:: Task objective ::
Leave out every line before the one containing "Indicare il settore", and set down that line and the rest through the end of the listing exactly.

:: Data ::
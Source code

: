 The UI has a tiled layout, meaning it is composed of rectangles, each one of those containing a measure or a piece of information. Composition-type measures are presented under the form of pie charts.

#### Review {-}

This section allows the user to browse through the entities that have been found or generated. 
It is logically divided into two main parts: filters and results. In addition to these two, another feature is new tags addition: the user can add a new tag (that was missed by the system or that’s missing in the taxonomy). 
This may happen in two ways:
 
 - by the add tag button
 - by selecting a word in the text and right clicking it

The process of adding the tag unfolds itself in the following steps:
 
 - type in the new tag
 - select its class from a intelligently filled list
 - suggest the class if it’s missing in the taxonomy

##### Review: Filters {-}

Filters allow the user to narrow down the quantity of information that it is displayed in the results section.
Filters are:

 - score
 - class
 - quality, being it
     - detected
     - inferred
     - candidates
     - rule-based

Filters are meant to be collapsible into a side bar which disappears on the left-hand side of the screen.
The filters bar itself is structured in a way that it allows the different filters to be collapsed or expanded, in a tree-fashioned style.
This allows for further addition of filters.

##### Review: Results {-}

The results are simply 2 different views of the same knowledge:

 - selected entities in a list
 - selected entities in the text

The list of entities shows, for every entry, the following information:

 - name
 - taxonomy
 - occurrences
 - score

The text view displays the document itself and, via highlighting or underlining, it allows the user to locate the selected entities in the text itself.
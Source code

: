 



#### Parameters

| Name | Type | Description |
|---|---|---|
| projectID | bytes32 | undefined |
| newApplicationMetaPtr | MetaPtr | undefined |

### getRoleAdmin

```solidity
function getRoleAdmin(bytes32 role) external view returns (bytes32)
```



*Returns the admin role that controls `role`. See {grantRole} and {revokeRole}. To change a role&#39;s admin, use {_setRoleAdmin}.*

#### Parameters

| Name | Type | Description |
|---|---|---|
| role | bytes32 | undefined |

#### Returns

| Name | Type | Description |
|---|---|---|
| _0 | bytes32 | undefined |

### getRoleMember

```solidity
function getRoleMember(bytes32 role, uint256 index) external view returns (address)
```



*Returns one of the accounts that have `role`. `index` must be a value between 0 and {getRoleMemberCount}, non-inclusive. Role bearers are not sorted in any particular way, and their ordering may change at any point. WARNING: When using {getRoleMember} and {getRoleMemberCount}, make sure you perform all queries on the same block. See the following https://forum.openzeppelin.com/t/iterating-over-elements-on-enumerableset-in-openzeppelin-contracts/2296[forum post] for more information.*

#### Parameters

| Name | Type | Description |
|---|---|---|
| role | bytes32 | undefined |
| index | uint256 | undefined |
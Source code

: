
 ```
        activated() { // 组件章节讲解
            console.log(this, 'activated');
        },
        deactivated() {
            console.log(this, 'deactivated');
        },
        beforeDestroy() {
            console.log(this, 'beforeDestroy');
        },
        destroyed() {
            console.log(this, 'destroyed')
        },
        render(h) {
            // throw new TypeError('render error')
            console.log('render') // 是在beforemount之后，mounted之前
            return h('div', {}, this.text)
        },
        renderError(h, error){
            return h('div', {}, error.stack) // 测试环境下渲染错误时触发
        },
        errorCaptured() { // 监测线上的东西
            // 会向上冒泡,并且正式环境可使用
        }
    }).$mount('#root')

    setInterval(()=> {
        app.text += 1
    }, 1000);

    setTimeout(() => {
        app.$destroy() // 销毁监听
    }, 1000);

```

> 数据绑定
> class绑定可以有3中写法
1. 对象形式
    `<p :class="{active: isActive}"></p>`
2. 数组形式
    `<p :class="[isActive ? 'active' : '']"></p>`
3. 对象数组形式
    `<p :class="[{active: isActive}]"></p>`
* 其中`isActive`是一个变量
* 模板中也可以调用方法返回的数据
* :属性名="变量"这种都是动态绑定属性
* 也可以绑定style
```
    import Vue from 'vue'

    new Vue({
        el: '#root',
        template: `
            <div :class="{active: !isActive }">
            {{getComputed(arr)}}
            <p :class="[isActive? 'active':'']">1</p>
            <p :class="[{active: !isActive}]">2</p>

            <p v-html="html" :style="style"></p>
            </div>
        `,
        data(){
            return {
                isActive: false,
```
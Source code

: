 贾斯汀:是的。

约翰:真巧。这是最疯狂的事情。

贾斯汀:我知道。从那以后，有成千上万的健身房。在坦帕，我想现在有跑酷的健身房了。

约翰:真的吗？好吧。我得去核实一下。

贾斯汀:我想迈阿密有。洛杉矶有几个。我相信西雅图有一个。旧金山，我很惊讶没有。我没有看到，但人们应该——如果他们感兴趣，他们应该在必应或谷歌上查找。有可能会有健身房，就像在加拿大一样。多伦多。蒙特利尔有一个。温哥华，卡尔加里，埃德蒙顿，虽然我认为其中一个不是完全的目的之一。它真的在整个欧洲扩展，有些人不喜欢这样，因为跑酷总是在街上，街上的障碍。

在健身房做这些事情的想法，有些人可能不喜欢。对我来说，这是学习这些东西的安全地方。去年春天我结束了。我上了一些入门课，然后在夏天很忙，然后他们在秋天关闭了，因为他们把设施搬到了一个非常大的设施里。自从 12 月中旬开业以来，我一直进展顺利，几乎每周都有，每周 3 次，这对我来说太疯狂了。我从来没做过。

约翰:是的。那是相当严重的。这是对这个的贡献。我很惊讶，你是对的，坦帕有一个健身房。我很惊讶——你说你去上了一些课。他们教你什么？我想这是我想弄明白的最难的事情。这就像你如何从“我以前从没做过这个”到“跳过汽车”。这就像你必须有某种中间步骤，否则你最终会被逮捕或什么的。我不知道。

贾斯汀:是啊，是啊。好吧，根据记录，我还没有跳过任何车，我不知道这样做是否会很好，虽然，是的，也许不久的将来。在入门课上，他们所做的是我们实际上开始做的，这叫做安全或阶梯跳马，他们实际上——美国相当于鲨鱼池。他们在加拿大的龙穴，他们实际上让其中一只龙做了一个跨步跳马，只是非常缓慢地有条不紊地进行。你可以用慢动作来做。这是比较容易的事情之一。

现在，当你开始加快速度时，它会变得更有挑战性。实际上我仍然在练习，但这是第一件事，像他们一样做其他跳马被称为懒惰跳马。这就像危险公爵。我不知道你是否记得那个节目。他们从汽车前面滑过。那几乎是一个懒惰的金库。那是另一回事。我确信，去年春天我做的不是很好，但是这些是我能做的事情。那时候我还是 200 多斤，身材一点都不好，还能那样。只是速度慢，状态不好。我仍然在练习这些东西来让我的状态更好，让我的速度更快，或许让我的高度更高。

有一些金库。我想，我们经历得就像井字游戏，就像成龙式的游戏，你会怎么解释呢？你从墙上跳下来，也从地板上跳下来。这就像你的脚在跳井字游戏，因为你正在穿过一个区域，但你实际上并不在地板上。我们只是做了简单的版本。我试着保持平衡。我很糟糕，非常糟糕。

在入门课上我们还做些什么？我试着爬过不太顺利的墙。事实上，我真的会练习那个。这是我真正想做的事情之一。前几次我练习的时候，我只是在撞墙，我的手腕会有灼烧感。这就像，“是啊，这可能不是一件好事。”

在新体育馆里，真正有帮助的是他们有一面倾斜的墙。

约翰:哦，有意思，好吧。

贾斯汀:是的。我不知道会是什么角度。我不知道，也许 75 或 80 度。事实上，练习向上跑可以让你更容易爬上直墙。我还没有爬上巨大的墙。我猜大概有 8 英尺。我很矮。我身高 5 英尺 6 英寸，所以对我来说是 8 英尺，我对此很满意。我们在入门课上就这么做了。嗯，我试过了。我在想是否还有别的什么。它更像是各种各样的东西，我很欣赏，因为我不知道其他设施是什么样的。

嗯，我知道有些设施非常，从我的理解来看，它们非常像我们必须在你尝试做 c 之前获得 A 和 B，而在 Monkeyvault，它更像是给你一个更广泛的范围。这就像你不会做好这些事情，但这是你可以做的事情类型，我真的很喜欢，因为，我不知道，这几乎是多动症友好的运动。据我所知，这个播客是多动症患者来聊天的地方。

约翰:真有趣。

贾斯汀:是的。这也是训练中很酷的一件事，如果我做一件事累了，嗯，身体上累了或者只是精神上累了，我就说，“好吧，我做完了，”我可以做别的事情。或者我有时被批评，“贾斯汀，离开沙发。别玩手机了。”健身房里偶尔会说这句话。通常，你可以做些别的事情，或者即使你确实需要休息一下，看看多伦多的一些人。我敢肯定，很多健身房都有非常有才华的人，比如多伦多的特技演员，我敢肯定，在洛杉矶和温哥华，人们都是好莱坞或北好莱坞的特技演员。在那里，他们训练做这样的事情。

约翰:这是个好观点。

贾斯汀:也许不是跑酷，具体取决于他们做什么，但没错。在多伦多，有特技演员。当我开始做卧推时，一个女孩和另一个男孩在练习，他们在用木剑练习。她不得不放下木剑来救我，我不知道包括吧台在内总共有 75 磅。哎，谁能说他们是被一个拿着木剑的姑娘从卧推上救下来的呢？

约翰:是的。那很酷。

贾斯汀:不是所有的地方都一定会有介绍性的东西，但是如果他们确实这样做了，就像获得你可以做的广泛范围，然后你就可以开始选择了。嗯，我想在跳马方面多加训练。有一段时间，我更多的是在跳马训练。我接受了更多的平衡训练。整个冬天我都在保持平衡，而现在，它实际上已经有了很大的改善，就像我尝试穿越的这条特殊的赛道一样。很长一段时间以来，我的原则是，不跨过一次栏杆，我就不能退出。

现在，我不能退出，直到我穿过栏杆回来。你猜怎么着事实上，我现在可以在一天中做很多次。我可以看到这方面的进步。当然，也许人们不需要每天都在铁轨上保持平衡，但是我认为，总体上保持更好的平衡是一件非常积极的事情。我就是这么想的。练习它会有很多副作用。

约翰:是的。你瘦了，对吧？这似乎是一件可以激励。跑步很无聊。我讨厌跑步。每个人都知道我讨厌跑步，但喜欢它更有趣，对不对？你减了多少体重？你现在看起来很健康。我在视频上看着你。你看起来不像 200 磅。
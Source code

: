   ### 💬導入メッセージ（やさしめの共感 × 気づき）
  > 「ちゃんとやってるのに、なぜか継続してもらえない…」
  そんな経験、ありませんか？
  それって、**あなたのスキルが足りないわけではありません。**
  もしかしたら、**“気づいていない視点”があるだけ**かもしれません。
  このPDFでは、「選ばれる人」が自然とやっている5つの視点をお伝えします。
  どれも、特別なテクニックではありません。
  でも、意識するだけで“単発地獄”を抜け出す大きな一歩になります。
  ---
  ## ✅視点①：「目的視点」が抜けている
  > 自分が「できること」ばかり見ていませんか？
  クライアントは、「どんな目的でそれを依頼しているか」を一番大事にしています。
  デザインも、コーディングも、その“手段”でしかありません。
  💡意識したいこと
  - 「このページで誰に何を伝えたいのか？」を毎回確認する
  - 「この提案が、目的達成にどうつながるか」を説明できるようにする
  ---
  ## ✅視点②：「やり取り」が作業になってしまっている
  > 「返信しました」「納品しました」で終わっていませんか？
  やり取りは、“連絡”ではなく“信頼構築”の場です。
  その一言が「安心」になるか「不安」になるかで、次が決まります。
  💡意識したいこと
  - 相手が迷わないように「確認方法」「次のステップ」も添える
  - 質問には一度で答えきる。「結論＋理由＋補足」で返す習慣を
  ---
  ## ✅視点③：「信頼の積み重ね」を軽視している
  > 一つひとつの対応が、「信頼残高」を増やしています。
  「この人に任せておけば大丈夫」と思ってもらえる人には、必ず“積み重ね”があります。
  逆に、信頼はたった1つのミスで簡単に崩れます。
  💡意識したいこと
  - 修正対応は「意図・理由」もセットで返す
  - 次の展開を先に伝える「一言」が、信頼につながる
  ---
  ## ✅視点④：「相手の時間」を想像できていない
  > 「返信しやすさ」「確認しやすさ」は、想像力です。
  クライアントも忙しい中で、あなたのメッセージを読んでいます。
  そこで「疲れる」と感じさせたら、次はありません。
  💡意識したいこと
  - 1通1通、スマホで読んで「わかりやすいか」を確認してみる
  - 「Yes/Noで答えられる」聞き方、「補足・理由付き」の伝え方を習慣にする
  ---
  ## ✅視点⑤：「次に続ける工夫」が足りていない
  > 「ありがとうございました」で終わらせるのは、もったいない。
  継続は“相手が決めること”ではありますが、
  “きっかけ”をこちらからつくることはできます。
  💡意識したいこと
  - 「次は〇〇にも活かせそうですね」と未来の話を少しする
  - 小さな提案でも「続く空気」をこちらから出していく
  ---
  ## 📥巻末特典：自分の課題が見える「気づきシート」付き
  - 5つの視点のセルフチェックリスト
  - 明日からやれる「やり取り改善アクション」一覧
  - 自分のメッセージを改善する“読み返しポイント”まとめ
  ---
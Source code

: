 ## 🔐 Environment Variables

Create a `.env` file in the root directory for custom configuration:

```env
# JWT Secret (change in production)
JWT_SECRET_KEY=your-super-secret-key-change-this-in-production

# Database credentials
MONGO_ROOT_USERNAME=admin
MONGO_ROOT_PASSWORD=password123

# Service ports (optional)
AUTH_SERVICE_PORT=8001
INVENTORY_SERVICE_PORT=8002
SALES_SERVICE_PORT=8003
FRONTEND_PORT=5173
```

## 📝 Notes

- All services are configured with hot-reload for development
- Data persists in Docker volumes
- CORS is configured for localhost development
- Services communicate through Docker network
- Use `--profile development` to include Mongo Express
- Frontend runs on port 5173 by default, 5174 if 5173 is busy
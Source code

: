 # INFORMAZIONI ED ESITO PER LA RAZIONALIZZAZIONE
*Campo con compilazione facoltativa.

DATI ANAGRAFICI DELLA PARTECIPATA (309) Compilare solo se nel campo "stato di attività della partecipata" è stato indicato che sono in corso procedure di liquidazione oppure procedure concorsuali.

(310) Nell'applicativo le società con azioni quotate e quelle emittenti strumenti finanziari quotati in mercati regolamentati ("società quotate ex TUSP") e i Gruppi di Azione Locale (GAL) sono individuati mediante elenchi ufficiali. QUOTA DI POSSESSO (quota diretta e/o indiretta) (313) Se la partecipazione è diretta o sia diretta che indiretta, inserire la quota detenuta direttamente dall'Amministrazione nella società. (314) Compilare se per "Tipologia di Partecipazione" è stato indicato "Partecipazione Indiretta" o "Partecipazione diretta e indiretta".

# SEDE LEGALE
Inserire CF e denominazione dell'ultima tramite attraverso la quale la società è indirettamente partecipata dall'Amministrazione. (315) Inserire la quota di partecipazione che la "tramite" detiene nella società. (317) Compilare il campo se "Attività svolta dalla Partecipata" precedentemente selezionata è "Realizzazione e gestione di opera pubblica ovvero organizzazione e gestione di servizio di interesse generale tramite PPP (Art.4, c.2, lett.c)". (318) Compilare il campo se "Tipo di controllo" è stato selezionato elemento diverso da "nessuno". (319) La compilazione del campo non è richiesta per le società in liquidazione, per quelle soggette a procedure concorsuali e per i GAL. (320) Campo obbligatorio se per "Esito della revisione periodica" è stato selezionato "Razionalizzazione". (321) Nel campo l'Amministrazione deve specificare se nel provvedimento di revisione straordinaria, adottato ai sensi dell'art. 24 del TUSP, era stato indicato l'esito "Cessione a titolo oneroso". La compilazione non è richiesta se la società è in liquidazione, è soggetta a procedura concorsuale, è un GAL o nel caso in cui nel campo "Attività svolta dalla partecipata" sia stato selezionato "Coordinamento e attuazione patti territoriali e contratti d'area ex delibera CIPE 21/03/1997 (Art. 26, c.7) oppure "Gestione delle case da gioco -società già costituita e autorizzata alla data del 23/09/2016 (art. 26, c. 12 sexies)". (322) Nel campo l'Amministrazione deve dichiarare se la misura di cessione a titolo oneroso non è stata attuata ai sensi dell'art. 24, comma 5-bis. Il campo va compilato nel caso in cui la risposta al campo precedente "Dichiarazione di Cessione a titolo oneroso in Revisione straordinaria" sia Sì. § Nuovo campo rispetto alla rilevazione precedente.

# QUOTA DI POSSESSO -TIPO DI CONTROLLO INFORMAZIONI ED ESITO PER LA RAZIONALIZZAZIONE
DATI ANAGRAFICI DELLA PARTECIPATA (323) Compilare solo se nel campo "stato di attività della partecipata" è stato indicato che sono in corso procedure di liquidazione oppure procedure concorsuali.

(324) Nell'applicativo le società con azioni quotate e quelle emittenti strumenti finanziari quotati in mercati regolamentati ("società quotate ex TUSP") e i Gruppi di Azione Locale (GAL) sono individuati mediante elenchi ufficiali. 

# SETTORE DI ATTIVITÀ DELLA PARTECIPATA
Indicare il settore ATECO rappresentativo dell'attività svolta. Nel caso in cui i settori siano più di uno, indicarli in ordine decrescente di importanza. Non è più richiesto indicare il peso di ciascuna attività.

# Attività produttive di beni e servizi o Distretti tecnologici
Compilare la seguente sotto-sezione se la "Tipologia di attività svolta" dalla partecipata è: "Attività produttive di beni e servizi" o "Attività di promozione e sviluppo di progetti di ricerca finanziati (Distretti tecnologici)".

:: Output of the task ::
Indicare il settore ATECO rappresentativo dell'attività svolta. Nel caso in cui i settori siano più di uno, indicarli in ordine decrescente di importanza. Non è più richiesto indicare il peso di ciascuna attività.

# Attività produttive di beni e servizi o Distretti tecnologici
Compilare la seguente sotto-sezione se la "Tipologia di attività svolta" dalla partecipata è: "Attività produttive di beni e servizi" o "Attività di promozione e sviluppo di progetti di ricerca finanziati (Distretti tecnologici)".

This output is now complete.